Every line in the data below that includes "anyways" belongs in the answer, copied as it stands.

• • • • • • •

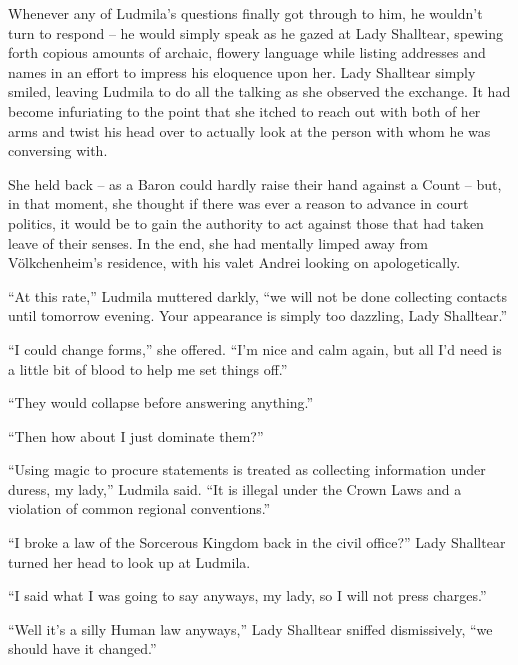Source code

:  

Whenever any of Ludmila’s questions finally got through to him, he wouldn’t turn to respond – he would simply speak as he gazed at Lady Shalltear, spewing forth copious amounts of archaic, flowery language while listing addresses and names in an effort to impress his eloquence upon her. Lady Shalltear simply smiled, leaving Ludmila to do all the talking as she observed the exchange. It had become infuriating to the point that she itched to reach out with both of her arms and twist his head over to actually look at the person with whom he was conversing with.

 

She held back – as a Baron could hardly raise their hand against a Count – but, in that moment, she thought if there was ever a reason to advance in court politics, it would be to gain the authority to act against those that had taken leave of their senses. In the end, she had mentally limped away from Völkchenheim’s residence, with his valet Andrei looking on apologetically.

 

“At this rate,” Ludmila muttered darkly, “we will not be done collecting contacts until tomorrow evening. Your appearance is simply too dazzling, Lady Shalltear.”

 

“I could change forms,” she offered. “I’m nice and calm again, but all I’d need is a little bit of blood to help me set things off.”

 

“They would collapse before answering anything.”

 

“Then how about I just dominate them?”

 

“Using magic to procure statements is treated as collecting information under duress, my lady,” Ludmila said. “It is illegal under the Crown Laws and a violation of common regional conventions.”

 

“I broke a law of the Sorcerous Kingdom back in the civil office?” Lady Shalltear turned her head to look up at Ludmila.

 

“I said what I was going to say anyways, my lady, so I will not press charges.”

 

“Well it’s a silly Human law anyways,” Lady Shalltear sniffed dismissively, “we should have it changed.”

• • • • • • •

PROBLEM SOLUTION =
“I said what I was going to say anyways, my lady, so I will not press charges.”
“Well it’s a silly Human law anyways,” Lady Shalltear sniffed dismissively, “we should have it changed.”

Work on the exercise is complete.